İkinci bölüm “melâmet” şiirlerine ayrılmış. Aslında lânetle melâmet temelde birbiriyle bağlantılı iki kavram. Melânet, melâmet ve melâmilik. Tasavvuf -gizem- felsefesinden melâmete dek dizeler örüyor. Melâmilik Hacı Bayram Veli’den bu yana kendine özgü içsel ve ahlâkî kuralları olan bir düşün, inanç ve tarikat yolu. Bu düşüncelere de göndermeler yapıyor.
Son bölüm de dörtlüklerden meydana geliyor. Bir ülkenin hüznü olmak çok şeyi anlatıyor. Sanki “ odalar bir morgdur, aşk kefen, gül bir teneşir…”
Hilmi Yavuz incelikli düş ve düşüncelerinden çağdaş görünümler sergiliyor. Gelenekten çok sesliliğe yürüyor. Aynı zamanda mükemmeliyetin ince nüanslarını veriyor bize. Öz ve biçim dengesi bütün yalınlığıyla önümüzde beliriyor. Uyaklar, dizelerin sıralanışı şiirlerin ne denli bir emek ürünü olduğunu gösteriyor.
Gerçekten Hilmi Yavuz şiirin toz kondurulamaz bir ustası.
M.GÜNER DEMİRAY
*
İşte “Lânetli Şiirler” den birkaçı:
…
LÂNET VE BOYALI KUŞLAR
kaba günlerdi, hantal geceler;
el konulmuş acılara,
hüzünlerde bile yokuz…
âh boyalı kuşlardık bizler
boyalar döküldü,-lânet olsun!
Uçamaz olmuşuz…
Bir tel örgüde yırtıldı gülüşlerimiz;
Sözden başka şeylerle anlatıldı gül
Düşlerimiz ki paramparça…
Ve her şey tuz buz!
**
LÂNET VE HAYAT
bir mektup gibi yazdım kendimi
ve nedense hemen yalnızlığa iade
âh hayatın kendisini ifâde
edebilme iktidarı kalmadı…
dilsiz bir kuyuda, bir sağır midas
ve her şey alelâde!
Kimseler duymuyor artık
Aşklar? hepsi bize verilmiş
En kısa vâde…
Ve bakışlar benzemiyor mu’tâde…
**
MELÂMET VE KARANFİL
cüzzam beyazı teni bu kentin
hüzünler akıyor lağımdan lağıma
kimdi? ağzı kanlı meşe köpüklü;
yoksul etlerini veren talana?
her şey akşam serinliği…bitiyor!
gömüldü bir yerlere söz ve dil;
bir ağır küf sesi duyuldu, vahim!
gördük ki dışkıya dönmüş karanfil.
(…)
**
bir şafağa koşan atlı
bir geceden döndü yaya
hangi yol Allah’a gider,
ve hangi yol mâsivâ’ya?
**
çocuğum şerh ediniz kalbinizi,
çılgın atlarıyla ruhunuzun;
âsûde şafaklarda kızıl ve uzun
gidiniz, hüzün orda bekliyor sizi
HİLMİ YAVUZ
d-KÜRK MANTOLU MADONNA
Beş on gündür Kürk Mantolu Madonna’yı okuyorum.
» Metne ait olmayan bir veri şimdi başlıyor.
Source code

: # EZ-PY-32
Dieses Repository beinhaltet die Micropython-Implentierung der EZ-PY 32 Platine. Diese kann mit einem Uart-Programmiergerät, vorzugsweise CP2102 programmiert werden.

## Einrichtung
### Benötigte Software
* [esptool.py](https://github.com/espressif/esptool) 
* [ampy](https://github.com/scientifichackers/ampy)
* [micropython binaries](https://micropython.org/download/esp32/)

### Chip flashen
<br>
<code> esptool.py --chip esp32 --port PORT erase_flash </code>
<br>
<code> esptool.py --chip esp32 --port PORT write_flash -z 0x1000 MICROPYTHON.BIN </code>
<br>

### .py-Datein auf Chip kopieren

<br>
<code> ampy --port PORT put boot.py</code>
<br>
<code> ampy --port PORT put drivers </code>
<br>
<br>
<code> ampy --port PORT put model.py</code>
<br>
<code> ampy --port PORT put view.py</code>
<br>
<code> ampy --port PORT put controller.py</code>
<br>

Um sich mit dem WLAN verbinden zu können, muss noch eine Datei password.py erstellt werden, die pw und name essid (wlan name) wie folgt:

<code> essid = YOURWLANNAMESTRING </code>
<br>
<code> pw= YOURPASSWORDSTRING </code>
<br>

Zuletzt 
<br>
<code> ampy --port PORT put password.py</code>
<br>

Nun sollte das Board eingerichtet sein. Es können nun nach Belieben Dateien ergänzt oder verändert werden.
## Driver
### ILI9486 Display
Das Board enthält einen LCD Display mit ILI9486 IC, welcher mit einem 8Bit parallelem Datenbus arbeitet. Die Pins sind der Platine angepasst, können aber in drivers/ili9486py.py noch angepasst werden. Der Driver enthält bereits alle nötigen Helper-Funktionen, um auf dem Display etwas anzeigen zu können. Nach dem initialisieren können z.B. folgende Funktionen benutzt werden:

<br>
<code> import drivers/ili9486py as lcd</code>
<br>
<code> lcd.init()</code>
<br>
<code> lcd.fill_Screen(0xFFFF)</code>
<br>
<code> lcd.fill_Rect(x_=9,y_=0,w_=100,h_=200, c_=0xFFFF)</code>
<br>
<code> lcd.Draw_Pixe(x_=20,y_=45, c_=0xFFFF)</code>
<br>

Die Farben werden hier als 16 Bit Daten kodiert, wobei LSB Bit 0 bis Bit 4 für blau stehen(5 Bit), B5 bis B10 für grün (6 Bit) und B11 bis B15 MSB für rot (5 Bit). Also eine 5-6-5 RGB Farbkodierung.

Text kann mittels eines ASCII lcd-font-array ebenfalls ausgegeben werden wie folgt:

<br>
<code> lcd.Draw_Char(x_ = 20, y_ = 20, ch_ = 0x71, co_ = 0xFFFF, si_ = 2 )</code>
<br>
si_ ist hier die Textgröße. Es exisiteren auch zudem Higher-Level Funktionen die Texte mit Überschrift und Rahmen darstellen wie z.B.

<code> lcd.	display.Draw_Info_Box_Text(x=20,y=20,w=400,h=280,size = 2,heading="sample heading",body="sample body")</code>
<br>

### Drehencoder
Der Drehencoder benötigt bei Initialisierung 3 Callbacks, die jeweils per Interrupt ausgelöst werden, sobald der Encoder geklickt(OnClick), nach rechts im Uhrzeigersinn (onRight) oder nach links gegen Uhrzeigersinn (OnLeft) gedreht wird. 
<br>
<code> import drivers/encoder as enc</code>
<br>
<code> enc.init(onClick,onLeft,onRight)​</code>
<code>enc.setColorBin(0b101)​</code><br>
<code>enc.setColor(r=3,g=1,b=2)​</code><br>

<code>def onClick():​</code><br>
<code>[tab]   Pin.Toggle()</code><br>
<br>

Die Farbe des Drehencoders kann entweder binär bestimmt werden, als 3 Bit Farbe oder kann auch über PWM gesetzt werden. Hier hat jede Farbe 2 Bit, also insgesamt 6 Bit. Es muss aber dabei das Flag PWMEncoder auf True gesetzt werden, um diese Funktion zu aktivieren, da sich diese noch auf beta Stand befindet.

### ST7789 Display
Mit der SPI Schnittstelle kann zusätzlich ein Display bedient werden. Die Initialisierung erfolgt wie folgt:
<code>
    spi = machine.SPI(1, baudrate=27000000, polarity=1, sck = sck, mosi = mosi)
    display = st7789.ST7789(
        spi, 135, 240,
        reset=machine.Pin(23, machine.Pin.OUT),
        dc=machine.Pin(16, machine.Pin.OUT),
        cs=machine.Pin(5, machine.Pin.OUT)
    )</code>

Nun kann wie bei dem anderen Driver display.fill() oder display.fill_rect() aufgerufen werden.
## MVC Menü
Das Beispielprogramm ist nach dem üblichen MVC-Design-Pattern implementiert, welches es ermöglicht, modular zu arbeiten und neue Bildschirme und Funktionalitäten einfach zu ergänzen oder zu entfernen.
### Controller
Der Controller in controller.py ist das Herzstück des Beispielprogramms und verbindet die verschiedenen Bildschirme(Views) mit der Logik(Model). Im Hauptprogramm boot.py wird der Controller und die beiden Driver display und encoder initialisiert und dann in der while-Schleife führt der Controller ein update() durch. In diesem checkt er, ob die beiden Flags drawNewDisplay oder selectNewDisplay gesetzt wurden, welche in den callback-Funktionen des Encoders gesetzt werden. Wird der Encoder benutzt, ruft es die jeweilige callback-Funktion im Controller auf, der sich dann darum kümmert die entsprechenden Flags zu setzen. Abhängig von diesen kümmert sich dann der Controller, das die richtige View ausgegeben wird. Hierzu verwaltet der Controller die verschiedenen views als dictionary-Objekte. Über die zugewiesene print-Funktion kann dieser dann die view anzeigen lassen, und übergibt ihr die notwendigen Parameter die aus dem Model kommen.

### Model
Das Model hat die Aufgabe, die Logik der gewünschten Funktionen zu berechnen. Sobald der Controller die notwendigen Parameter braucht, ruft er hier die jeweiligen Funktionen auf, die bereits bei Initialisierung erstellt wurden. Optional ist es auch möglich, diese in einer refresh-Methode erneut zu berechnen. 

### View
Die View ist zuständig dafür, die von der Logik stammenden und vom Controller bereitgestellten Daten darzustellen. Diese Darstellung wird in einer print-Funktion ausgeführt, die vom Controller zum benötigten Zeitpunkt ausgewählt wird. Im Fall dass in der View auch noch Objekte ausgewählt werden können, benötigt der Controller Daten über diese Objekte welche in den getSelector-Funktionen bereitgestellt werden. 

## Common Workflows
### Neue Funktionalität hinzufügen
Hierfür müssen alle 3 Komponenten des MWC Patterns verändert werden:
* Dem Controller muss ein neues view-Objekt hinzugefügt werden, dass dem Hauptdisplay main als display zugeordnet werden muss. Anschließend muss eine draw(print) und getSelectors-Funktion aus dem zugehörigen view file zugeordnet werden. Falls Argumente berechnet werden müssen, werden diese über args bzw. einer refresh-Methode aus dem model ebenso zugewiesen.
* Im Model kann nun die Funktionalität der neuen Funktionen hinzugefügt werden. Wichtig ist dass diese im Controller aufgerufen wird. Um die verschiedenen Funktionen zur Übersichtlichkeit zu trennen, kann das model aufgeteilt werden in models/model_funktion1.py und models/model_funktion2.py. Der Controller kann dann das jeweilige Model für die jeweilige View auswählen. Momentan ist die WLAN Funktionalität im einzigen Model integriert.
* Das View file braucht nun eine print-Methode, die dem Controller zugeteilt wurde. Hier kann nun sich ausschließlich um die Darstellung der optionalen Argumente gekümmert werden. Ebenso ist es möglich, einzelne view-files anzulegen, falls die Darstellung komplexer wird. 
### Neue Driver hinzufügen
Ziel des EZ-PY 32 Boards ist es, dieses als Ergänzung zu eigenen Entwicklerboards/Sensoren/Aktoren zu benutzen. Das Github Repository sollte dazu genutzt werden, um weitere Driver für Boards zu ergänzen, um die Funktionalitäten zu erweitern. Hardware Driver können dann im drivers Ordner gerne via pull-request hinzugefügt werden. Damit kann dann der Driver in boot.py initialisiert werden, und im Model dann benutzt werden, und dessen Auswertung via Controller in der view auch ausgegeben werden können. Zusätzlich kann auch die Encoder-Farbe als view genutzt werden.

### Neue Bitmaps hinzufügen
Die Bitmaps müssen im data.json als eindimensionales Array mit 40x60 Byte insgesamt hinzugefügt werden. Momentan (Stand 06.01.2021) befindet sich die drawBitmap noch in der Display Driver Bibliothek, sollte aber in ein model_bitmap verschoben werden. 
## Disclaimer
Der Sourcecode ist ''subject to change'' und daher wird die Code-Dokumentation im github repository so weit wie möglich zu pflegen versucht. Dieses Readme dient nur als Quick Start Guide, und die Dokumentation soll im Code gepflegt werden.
Sabahattin Ali bütün gerçekçiliğiyle soylu bir ağlatı yaratmış. Kederin ve acının resmini çizmiş adeta. Bir insanın tinsel derinliğine be denli girilebilir ancak! Karakter ve kişilik belirgin çizgileriyle ancak bu denli betimlenebilir! Olaylar Raif Bey’in ekseni çevresinde gelişip oluşuyor. Ana kahraman Raif Bey. Raif Bey, romanı okuyunca bir tip olarak önümüze çıkıyor, onunla senli-benli oluyoruz.
Raif Bey hayatın bir dramı.
Anlatım duru, açık ve güçlü. Sayfalar arasında şiirsel bir dramın peşinden koşuyorsunuz. “Bir kadına nasıl inanılır, ona nasıl aşkla bağlanılır” düşüncesini Raif Bey bize kanıtlıyor. Maria Puder de aynı aşk, aynı bağlılık içinde. Tencere yuvarlanmış kapağını bulmuş derler ya, tıpkı öyle. İki benzer ruh birbirini aramış bulmuş. Ama bazı tesadüfler, yaşam olayları onları birbirinden ayırmış aşklarının bir çiçeğini hayata bırakarak.
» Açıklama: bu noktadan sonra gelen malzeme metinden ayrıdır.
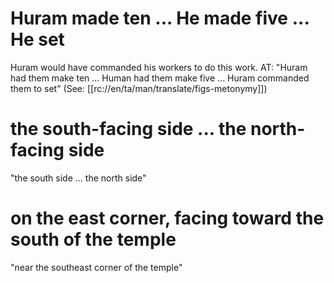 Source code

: # Huram made ten ... He made five ... He set

Huram would have commanded his workers to do this work. AT: "Huram had them make ten ... Human had them make five ... Huram commanded them to set" (See: [[rc://en/ta/man/translate/figs-metonymy]])

# the south-facing side ... the north-facing side

"the south side ... the north side"

# on the east corner, facing toward the south of the temple

"near the southeast corner of the temple"

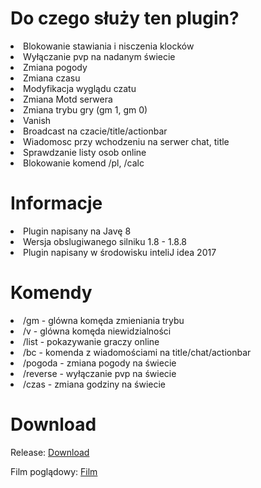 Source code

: <h1>Do czego służy ten plugin?</h1>

<li> Blokowanie stawiania i nisczenia klocków</li>

<li> Wyłączanie pvp na nadanym świecie</li>

<li> Zmiana pogody</li>

<li> Zmiana czasu</li>

<li> Modyfikacja wyglądu czatu</li>

<li> Zmiana Motd serwera</li>

<li> Zmiana trybu gry (gm 1, gm 0)</li>

<li> Vanish</li>

<li> Broadcast na czacie/title/actionbar</li>

<li> Wiadomosc przy wchodzeniu na serwer chat, title</li>

<li> Sprawdzanie listy osob online</li>

<li> Blokowanie komend /pl, /calc </li>

<h1>Informacje</h1>

<li> Plugin napisany na Javę 8</li>

<li> Wersja obslugiwanego silniku 1.8 - 1.8.8</li>

<li> Plugin napisany w środowisku inteliJ idea 2017</li>

<h1>Komendy</h1>

<li> /gm - glówna komęda zmieniania trybu</li>

<li> /v - glówna komęda niewidzialności</li>

<li> /list - pokazywanie graczy online</li>

<li> /bc - komenda z wiadomościami na title/chat/actionbar</li>

<li> /pogoda - zmiana pogody na świecie</li>

<li> /reverse - wyłączanie pvp na świecie</li>

<li> /czas - zmiana godziny na świecie</li>

<h1>Download</h1>

Release: <a href="http://www.mediafire.com/file/y22hz9pbfv9edn2/LobbyCore.jar">Download</a>

Film poglądowy: <a href="https://www.youtube.com/watch?v=2Uh7oOB4_Js">Film</a>
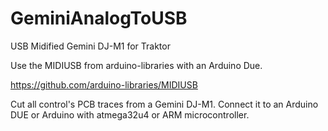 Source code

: # GeminiAnalogToUSB

USB Midified Gemini DJ-M1 for Traktor

Use the MIDIUSB from arduino-libraries with an Arduino Due.

https://github.com/arduino-libraries/MIDIUSB

Cut all control's PCB traces from a Gemini DJ-M1. Connect it to an Arduino DUE or Arduino with atmega32u4 or ARM microcontroller.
Roman iki bölümden oluşuyor. Yazarın iş nedeniyle bankada Raif Beyle tanışması, onunla arkadaş olması, son aile yaşamına tanık olması. Raif Beyin ölümü sırasında yanında bulunması ve onun da arkadaşına siyah kaplı defterini vermesi ve ölmesi. İkinci bölüm Raif Beyin gençliğini ve aşkını anlattığı siyah kaplı defterdeki öykü.
Sabahattin Ali sevgiliye inanmışlığı simgeleştiriyor bu romanında. Maria Puder ve Raif Bey iki gerçek ve erdemli âşıkın birbirlerine adanmışlığını bir idol anlayış içinde dile getiriyor.
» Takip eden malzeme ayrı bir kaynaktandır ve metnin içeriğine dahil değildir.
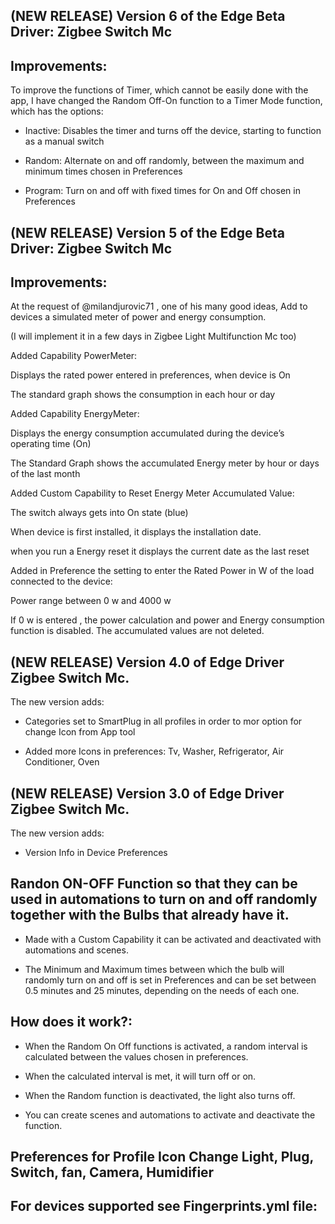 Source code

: ## (NEW RELEASE) Version 6 of the Edge Beta Driver: Zigbee Switch Mc

## Improvements:

To improve the functions of Timer, which cannot be easily done with the app, I have changed the Random Off-On function to a Timer Mode function, which has the options:

- Inactive: Disables the timer and turns off the device, starting to function as a manual switch

- Random: Alternate on and off randomly, between the maximum and minimum times chosen in Preferences

- Program: Turn on and off with fixed times for On and Off chosen in Preferences

## (NEW RELEASE) Version 5 of the Edge Beta Driver: Zigbee Switch Mc

## Improvements:

At the request of @milandjurovic71 , one of his many good ideas, Add to devices a simulated meter of power and energy consumption.

(I will implement it in a few days in Zigbee Light Multifunction Mc too)

Added Capability PowerMeter:

Displays the rated power entered in preferences, when device is On

The standard graph shows the consumption in each hour or day

Added Capability EnergyMeter:

Displays the energy consumption accumulated during the device’s operating time (On)

The Standard Graph shows the accumulated Energy meter by hour or days of the last month

Added Custom Capability to Reset Energy Meter Accumulated Value:

The switch always gets into On state (blue)

When device is first installed, it displays the installation date.

when you run a Energy reset it displays the current date as the last reset

Added in Preference the setting to enter the Rated Power in W of the load connected to the device:

Power range between 0 w and 4000 w

If 0 w is entered , the power calculation and power and Energy consumption function is disabled. The accumulated values are not deleted.

## (NEW RELEASE) Version 4.0 of Edge Driver Zigbee Switch Mc.

The new version adds:

- Categories set to SmartPlug in all profiles in order to mor option for change Icon from App tool

- Added more Icons in preferences: Tv, Washer, Refrigerator, Air Conditioner, Oven

## (NEW RELEASE) Version 3.0 of Edge Driver Zigbee Switch Mc.

The new version adds:

- Version Info in Device Preferences

## Randon ON-OFF Function so that they can be used in automations to turn on and off randomly together with the Bulbs that already have it.

- Made with a Custom Capability it can be activated and deactivated with automations and scenes.

- The Minimum and Maximum times between which the bulb will randomly turn on and off is set in Preferences and can be set between 0.5 minutes and 25 minutes, depending on the needs of each one.

## How does it work?:

- When the Random On Off functions is activated, a random interval is calculated between the values ​​chosen in preferences.

- When the calculated interval is met, it will turn off or on.

- When the Random function is deactivated, the light also turns off.

- You can create scenes and automations to activate and deactivate the function.

## Preferences for Profile Icon Change Light, Plug, Switch, fan, Camera, Humidifier

## For devices supported see Fingerprints.yml file: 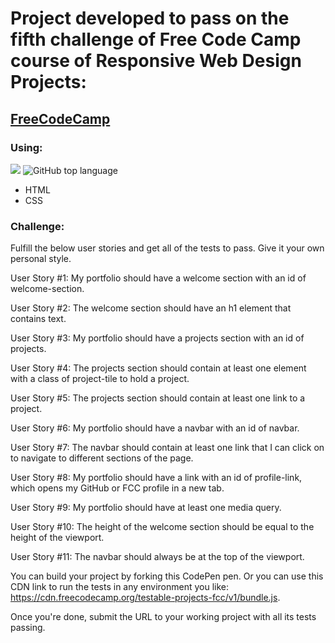 # Project developed to pass on the fifth challenge of Free Code Camp course of Responsive Web Design Projects: 

## [FreeCodeCamp](https://www.freecodecamp.org/caroldf07 "FreeCodeCamp")

### Using:

![](https://img.shields.io/github/languages/count/caroldf07/my-resume?color=green&style=for-the-badge) ![GitHub top language](https://img.shields.io/github/languages/top/caroldf07/my-resume?style=for-the-badge)

-   HTML
-   CSS

### Challenge:

Fulfill the below user stories and get all of the tests to pass. Give it your own personal style.

User Story #1: My portfolio should have a welcome section with an id of welcome-section.

User Story #2: The welcome section should have an h1 element that contains text.

User Story #3: My portfolio should have a projects section with an id of projects.

User Story #4: The projects section should contain at least one element with a class of project-tile to hold a project.

User Story #5: The projects section should contain at least one link to a project.

User Story #6: My portfolio should have a navbar with an id of navbar.

User Story #7: The navbar should contain at least one link that I can click on to navigate to different sections of the page.

User Story #8: My portfolio should have a link with an id of profile-link, which opens my GitHub or FCC profile in a new tab.

User Story #9: My portfolio should have at least one media query.

User Story #10: The height of the welcome section should be equal to the height of the viewport.

User Story #11: The navbar should always be at the top of the viewport.

You can build your project by forking this CodePen pen. Or you can use this CDN link to run the tests in any environment you like: https://cdn.freecodecamp.org/testable-projects-fcc/v1/bundle.js.

Once you're done, submit the URL to your working project with all its tests passing.
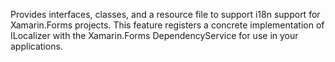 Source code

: Provides interfaces, classes, and a resource file to support i18n support for Xamarin.Forms projects.  This feature registers a concrete implementation of ILocalizer with the Xamarin.Forms DependencyService for use in your applications. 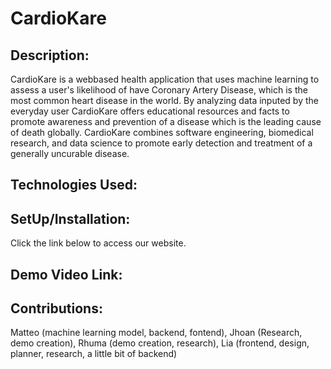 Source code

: # CardioKare
## Description:
CardioKare is a webbased health application that uses machine learning to assess a user's likelihood of have Coronary Artery Disease, which is the most common heart disease in the world. By analyzing data inputed by the everyday user CardioKare offers educational resources and facts to promote awareness and prevention of a disease which is the leading cause of death globally. CardioKare combines software engineering, biomedical research, and data science to promote early detection and treatment of a generally uncurable disease.
## Technologies Used:
## SetUp/Installation: 
Click the link below to access our website.
## Demo Video Link: 
## Contributions: 
Matteo (machine learning model, backend, fontend), Jhoan (Research, demo  creation),  Rhuma (demo creation, research), Lia (frontend, design, planner, research, a little bit of backend)


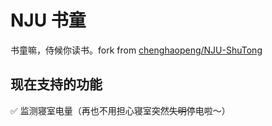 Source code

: # NJU 书童

书童嘛，侍候你读书。fork from [chenghaopeng/NJU-ShuTong](https://github.com/chenghaopeng/NJU-ShuTong)

## 现在支持的功能

✅ 监测寝室电量（再也不用担心寝室突然<del>失明</del>停电啦～）
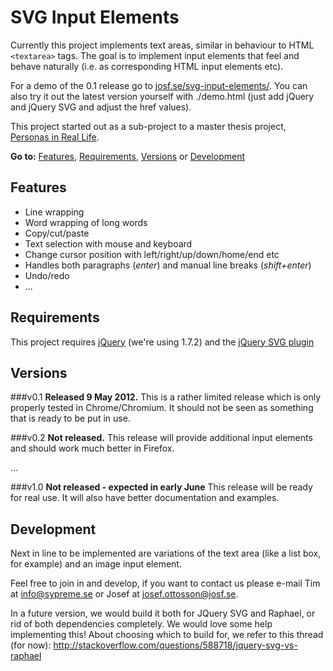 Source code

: SVG Input Elements
==================

Currently this project implements text areas, similar in behaviour to HTML 
`<textarea>` tags. The goal is to implement input elements that feel and 
behave naturally (i.e. as corresponding HTML input elements etc). 

For a demo of the 0.1 release go to 
[josf.se/svg-input-elements/](http://josf.se/svg-input-elements/). You can 
also try it out the latest version yourself with ./demo.html (just add jQuery 
and jQuery SVG and adjust the href values).

This project started out as a sub-project to a master thesis project, 
[Personas in Real Life](http://personasinreallife.tumblr.com).

__Go to:__ [Features](#features-), [Requirements](#requirements), 
[Versions](#versions) or [Development](#development)

Features 
--------
* Line wrapping
* Word wrapping of long words
* Copy/cut/paste
* Text selection with mouse and keyboard
* Change cursor position with left/right/up/down/home/end etc
* Handles both paragraphs (_enter_) and manual line breaks (_shift+enter_)
* Undo/redo
* ...

Requirements
------------
This project requires [jQuery](http://docs.jquery.com/Downloading_jQuery) 
(we're using 1.7.2) and the 
[jQuery SVG plugin](http://keith-wood.name/svg.html)

Versions
--------
###v0.1
__Released 9 May 2012.__ This is a rather limited release which is only properly tested in 
Chrome/Chromium. It should not be seen as something that is ready to be put 
in use.

###v0.2
__Not released.__ This release will provide additional input elements and should work much 
better in Firefox. 

...

###v1.0 
__Not released - expected in early June__ This release will be ready for real use. It will also have better 
documentation and examples. 

Development
-----------
Next in line to be implemented are variations of the text area (like a list 
box, for example) and an image input element. 

Feel free to join in and develop, if you want to contact us please e-mail 
Tim at [info@sypreme.se](mailto:info@sypreme.se) or Josef at 
[josef.ottosson@josf.se](mailto:josef.ottosson@josf.se). 

In a future version, we would build it both for JQuery SVG and Raphael, or 
rid of both dependencies completely. We would love some help implementing 
this! About choosing which to build for, we refer to this thread (for now):
http://stackoverflow.com/questions/588718/jquery-svg-vs-raphael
Kısaca roman insanın derinindeki hüznü şiirleştiriyor. Yüreğe buruk bir acı bırakıyor. Bu arada ince bir estetiğin sarmalına bırakıyorsunuz kendinizi.
Roman, eleştirmen Füsun Akatlı’nın dediği gibi “…Türk anlatı edebiyatının küçük ve zarif bir mücevheri gibidir. …”
M.GÜNER DEMİRAY
***
Romandan birkaç satır:
“… Bir insanın diğer bir insanı, hemen hemen hiçbir şey yapmadan, bu kadar mesut etmesi nasıl mümkün oluyordu? Ahbapça bir selam ve temiz bir gülüş… s.72”
“ … Onun birçok hislerinin, düşüncelerinin benimkilere ne kadar benzediğini gördükçe, aramızdaki yalınlığı daha kuvvetle hissederek seviniyordum. … Ruhlarımız için en lüzumlu, en kıymetli olan şeyleri birbirimizde bulduktan sonra diğer teferruatı görmemezlikten gelmek, daha doğrusu daha büyük bir hakikat için küçük hakikatları feda etmek, daha insanca ve daha insaflı olmaz mıydı? … s.94”
“… Görüyorum ki, başka yollardan gittiğimiz halde ikimiz de aynı neticeye varmışız: İkimizde birer insan arıyoruz, kendi insanımızı…Eğer birbirimizde bunu bulursak harikulade bir şey olur… s. 99”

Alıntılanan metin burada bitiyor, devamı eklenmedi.